There are more studies demonstrating benefit of these interventions when used as adjunct to "standard of care," because of course the Industry has to make money. But chemo doses can be drastically lowered and still have same effectiveness when combined w/ fasting & other elements from the metabolic approach.
There was actually a 2016? study on intermittent fasting and breast cancer demonstrating some recurrence prevention, at a dose-dependent rate (ie, 12 hrs fasting, 13 hrs daily fasting, that kind of thing). I recall it having some study challenges, like all self-report diet ones do, but at least it was going in the right direction.
Some other supplements w/ research studies to back them in shrinking/preventing breast cancer mets might be potential options? Breastcancer.org has some interesting discussions on these in their alternative therapy group. It's the only place I can find, anywhere, where women remotely challenge the Breast Cancer Industry and "standard of care." There are some physicians who sell products & push a particular approach that you can find online. I'm not able to give an opinion on any of them per se. But here are some supplements to investigate: iIM (which lower estrogen), Melatonin (very important), Turkey Tail & other mushrooms that support immunity, Quercetin/Bromelain & any other supplement that reduces inflammation, amygdalin (yes, "laetrile,"--watch the documentary on Youtube unless it's been removed in the past week on the story of how that work was suppressed in the 1970s)--I'm looking at a bag of bitter apricot kernels that reminds me Amarillo, and no doubt others. Oh, and osteoarthritic symptoms can be affected by the microbiome--look up research studies from 2017 to present identifying the pro- and pre-biotics that can help.
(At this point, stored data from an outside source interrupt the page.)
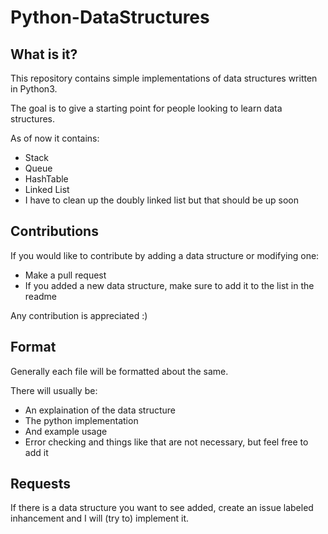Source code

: # Python-DataStructures

## What is it?

This repository contains simple implementations of data structures written in Python3.

The goal is to give a starting point for people looking to learn data structures.

As of now it contains:

* Stack
* Queue
* HashTable
* Linked List
* I have to clean up the doubly linked list but that should be up soon

## Contributions

If you would like to contribute by adding a data structure or modifying one:

* Make a pull request
* If you added a new data structure, make sure to add it to the list in the readme

Any contribution is appreciated :)

## Format

Generally each file will be formatted about the same.

There will usually be:
* An explaination of the data structure
* The python implementation
* And example usage
* Error checking and things like that are not necessary, but feel free to add it

## Requests

If there is a data structure you want to see added, create an issue labeled inhancement and I will (try to) implement it.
I'm not advising anyone of anything but hoping I can point you/them to work that's given me confidence to decline radiation & hormone therapy--or at least "postpone" it. I'm struggling w/ comorbidities, and endocrine therapy would sink me.
Thanks for asking--sorry for the essay but I started typing & couldn't stop. :-) Drop me a PM if you want. Good luck!
I found this study (originally from Sweden) that can be helpful for women faced with the prospects of radiation therapy. It can predict its effectiveness. The study flat out states RT remains controversial. Thought you would be interested. I am taking the test. https://preludedx.com/wp-content/uploads/2021/04/PREDICT-Registry-Publication_Ann-Surg-Oncol.pdf
I needed the essay. Never apologize. I am taking it all in. Thank you!